→ **Working data**
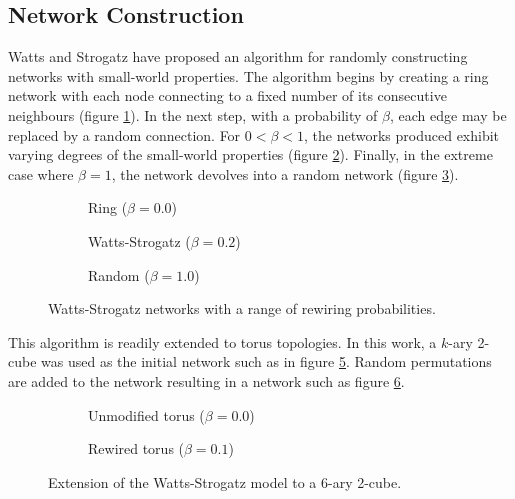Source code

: 		\subsection{Network Construction}
		
			Watts and Strogatz have proposed an algorithm for randomly constructing
			networks with small-world properties\cite{watts98}. The algorithm begins
			by creating a ring network with each node connecting to a fixed number of
			its consecutive neighbours (figure \ref{fig:ringNetworkB0}). In the next
			step, with a probability of $\beta$, each edge may be replaced by a random
			connection. For $0 < \beta < 1$, the networks produced exhibit varying
			degrees of the small-world properties (figure \ref{fig:ringNetworkB02}).
			Finally, in the extreme case where $\beta=1$, the network devolves into a
			random network (figure \ref{fig:ringNetworkB1}).
			
			\begin{figure}
				\center
				\begin{subfigure}[t]{0.3\textwidth}
					\center
					
					\caption{Ring ($\beta = 0.0$)}
					\label{fig:ringNetworkB0}
				\end{subfigure}
				\begin{subfigure}[t]{0.3\textwidth}
					\center
					
					\caption{Watts-Strogatz ($\beta = 0.2$)}
					\label{fig:ringNetworkB02}
				\end{subfigure}
				\begin{subfigure}[t]{0.3\textwidth}
					\center
					
					\caption{Random ($\beta = 1.0$)}
					\label{fig:ringNetworkB1}
				\end{subfigure}
				
				\caption{Watts-Strogatz networks with a range of rewiring
				probabilities.}
				\label{fig:ringNetwork}
			\end{figure}
			
			This algorithm is readily extended to torus topologies. In this work, a
			$k$-ary 2-cube was used as the initial network such as in figure
			\ref{fig:torusNetworkB0}. Random permutations are added to the network
			resulting in a network such as figure \ref{fig:torusNetworkB01}.
			
			\begin{figure}
				\center
				\begin{subfigure}[t]{0.45\textwidth}
					\center
					
					\caption{Unmodified torus ($\beta=0.0$)}
					\label{fig:torusNetworkB0}
				\end{subfigure}
				\begin{subfigure}[t]{0.45\textwidth}
					\center
					
					\caption{Rewired torus ($\beta=0.1$)}
					\label{fig:torusNetworkB01}
				\end{subfigure}
				
				\caption{Extension of the Watts-Strogatz model to a 6-ary 2-cube.}
				\label{fig:torusNetwork}
			\end{figure}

→ **Assignment**
Where a line of the data contains "each", copy that line.

→ **Result**
			by creating a ring network with each node connecting to a fixed number of
			step, with a probability of $\beta$, each edge may be replaced by a random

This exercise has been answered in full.